適用製品
バイオベースプラスチック、フィルム、繊維、フィルター、再生医療材料、生分解性材料
目的
グルカル酸から材料を創製するには、グルカル酸をモノマー単位とする高分子量のポリマーの合成法の確立が必須である。ポリアミドの材料化の観点からは、その分子量は最低でも1万以上のポリマーを得ることである。
効果
グルカル酸を用いた新規のバイオベースポリマーの創製に成功した。石油代替資源、未利用バイオマスの有効利用、二酸化炭素削減効果など、多くの分野での波及効果が期待できる。

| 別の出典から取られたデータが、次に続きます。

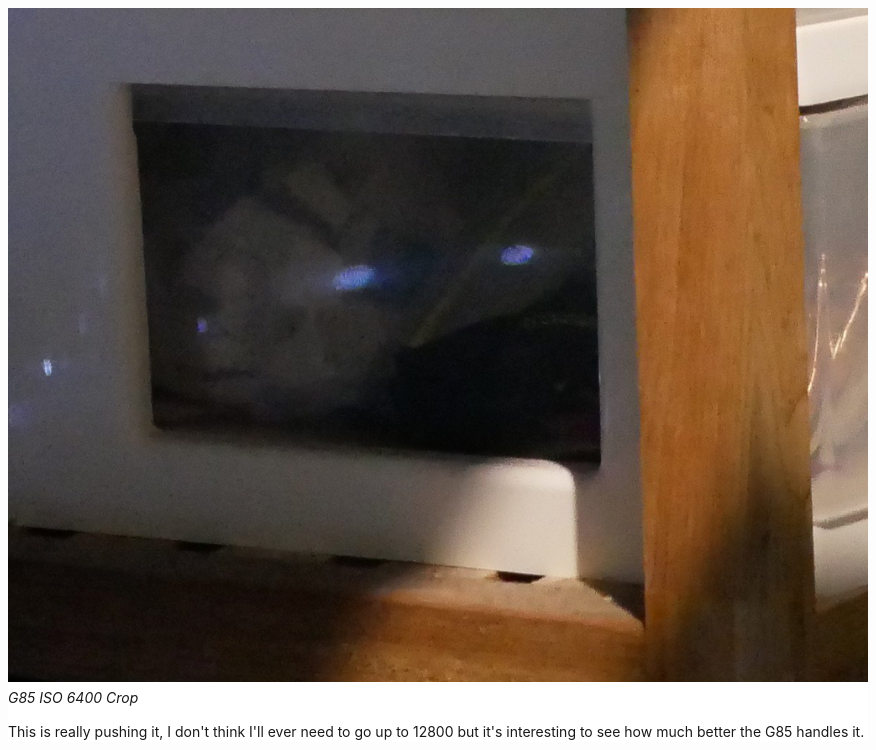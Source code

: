 ![G85 ISO 6400 Crop](./g85_6400_100.JPG)
*G85 ISO 6400 Crop*

This is really pushing it, I don't think I'll ever need to go up to 12800 but it's interesting to see how much better the G85 handles it.
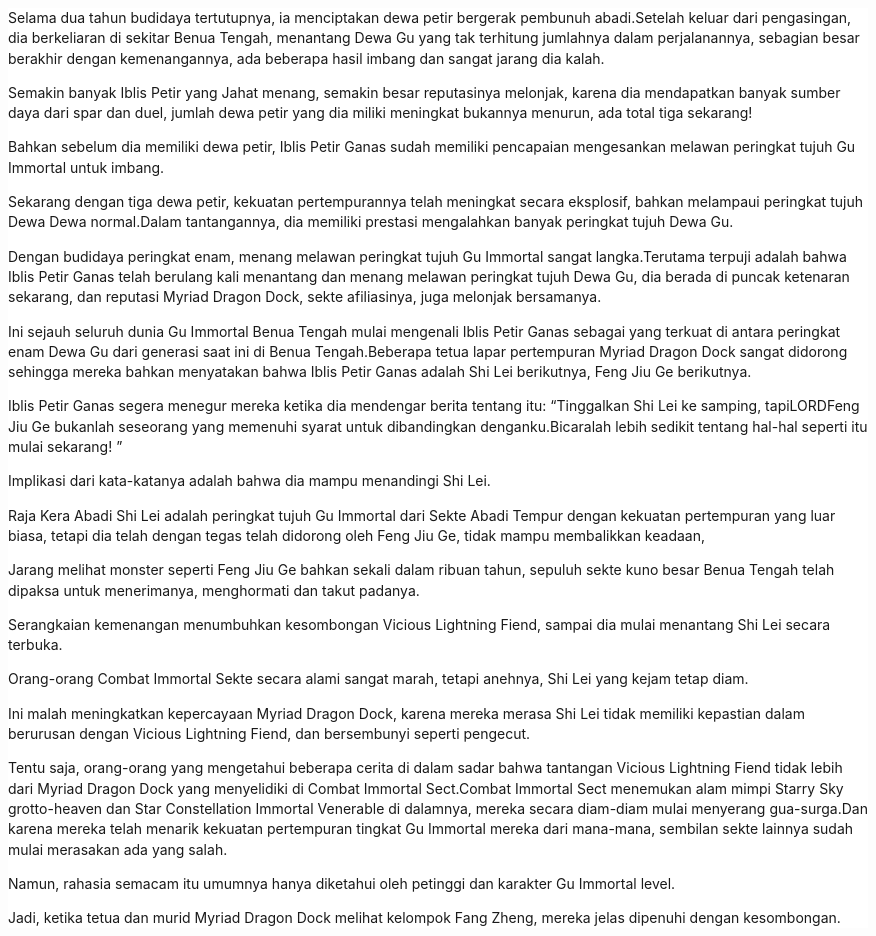 Selama dua tahun budidaya tertutupnya, ia menciptakan dewa petir bergerak pembunuh abadi.Setelah keluar dari pengasingan, dia berkeliaran di sekitar Benua Tengah, menantang Dewa Gu yang tak terhitung jumlahnya dalam perjalanannya, sebagian besar berakhir dengan kemenangannya, ada beberapa hasil imbang dan sangat jarang dia kalah.

Semakin banyak Iblis Petir yang Jahat menang, semakin besar reputasinya melonjak, karena dia mendapatkan banyak sumber daya dari spar dan duel, jumlah dewa petir yang dia miliki meningkat bukannya menurun, ada total tiga sekarang!

Bahkan sebelum dia memiliki dewa petir, Iblis Petir Ganas sudah memiliki pencapaian mengesankan melawan peringkat tujuh Gu Immortal untuk imbang.

Sekarang dengan tiga dewa petir, kekuatan pertempurannya telah meningkat secara eksplosif, bahkan melampaui peringkat tujuh Dewa Dewa normal.Dalam tantangannya, dia memiliki prestasi mengalahkan banyak peringkat tujuh Dewa Gu.

Dengan budidaya peringkat enam, menang melawan peringkat tujuh Gu Immortal sangat langka.Terutama terpuji adalah bahwa Iblis Petir Ganas telah berulang kali menantang dan menang melawan peringkat tujuh Dewa Gu, dia berada di puncak ketenaran sekarang, dan reputasi Myriad Dragon Dock, sekte afiliasinya, juga melonjak bersamanya.

Ini sejauh seluruh dunia Gu Immortal Benua Tengah mulai mengenali Iblis Petir Ganas sebagai yang terkuat di antara peringkat enam Dewa Gu dari generasi saat ini di Benua Tengah.Beberapa tetua lapar pertempuran Myriad Dragon Dock sangat didorong sehingga mereka bahkan menyatakan bahwa Iblis Petir Ganas adalah Shi Lei berikutnya, Feng Jiu Ge berikutnya.

Iblis Petir Ganas segera menegur mereka ketika dia mendengar berita tentang itu: “Tinggalkan Shi Lei ke samping, tapiLORDFeng Jiu Ge bukanlah seseorang yang memenuhi syarat untuk dibandingkan denganku.Bicaralah lebih sedikit tentang hal-hal seperti itu mulai sekarang! ”

Implikasi dari kata-katanya adalah bahwa dia mampu menandingi Shi Lei.

Raja Kera Abadi Shi Lei adalah peringkat tujuh Gu Immortal dari Sekte Abadi Tempur dengan kekuatan pertempuran yang luar biasa, tetapi dia telah dengan tegas telah didorong oleh Feng Jiu Ge, tidak mampu membalikkan keadaan,

Jarang melihat monster seperti Feng Jiu Ge bahkan sekali dalam ribuan tahun, sepuluh sekte kuno besar Benua Tengah telah dipaksa untuk menerimanya, menghormati dan takut padanya.

Serangkaian kemenangan menumbuhkan kesombongan Vicious Lightning Fiend, sampai dia mulai menantang Shi Lei secara terbuka.

Orang-orang Combat Immortal Sekte secara alami sangat marah, tetapi anehnya, Shi Lei yang kejam tetap diam.

Ini malah meningkatkan kepercayaan Myriad Dragon Dock, karena mereka merasa Shi Lei tidak memiliki kepastian dalam berurusan dengan Vicious Lightning Fiend, dan bersembunyi seperti pengecut.

Tentu saja, orang-orang yang mengetahui beberapa cerita di dalam sadar bahwa tantangan Vicious Lightning Fiend tidak lebih dari Myriad Dragon Dock yang menyelidiki di Combat Immortal Sect.Combat Immortal Sect menemukan alam mimpi Starry Sky grotto-heaven dan Star Constellation Immortal Venerable di dalamnya, mereka secara diam-diam mulai menyerang gua-surga.Dan karena mereka telah menarik kekuatan pertempuran tingkat Gu Immortal mereka dari mana-mana, sembilan sekte lainnya sudah mulai merasakan ada yang salah.

Namun, rahasia semacam itu umumnya hanya diketahui oleh petinggi dan karakter Gu Immortal level.

Jadi, ketika tetua dan murid Myriad Dragon Dock melihat kelompok Fang Zheng, mereka jelas dipenuhi dengan kesombongan.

また、本発明により、同様の糖酸(アルダル酸)を用いて、様々なポリアミドが合成可能であることが予想され、今後ポリエステルの合成にも展開可能である。
技術概要
グルカル酸アセテートと種々のジアミンとの縮合共重合の際、水溶液相にグルカル酸とジアミンの重合物が溶解していることを見出し、分子量2万以上の新規のポリアミドを得ることに成功した。界面重合を行う2相の溶液をそのままエバポレーターを用いて撹拌し、有機溶媒を除去し、さらに残った水溶液を凍結乾燥し、水の除去を行った。残った化合物の分子量を測定したところ、分子量が2万以上のポリマーが得られていることを見出した。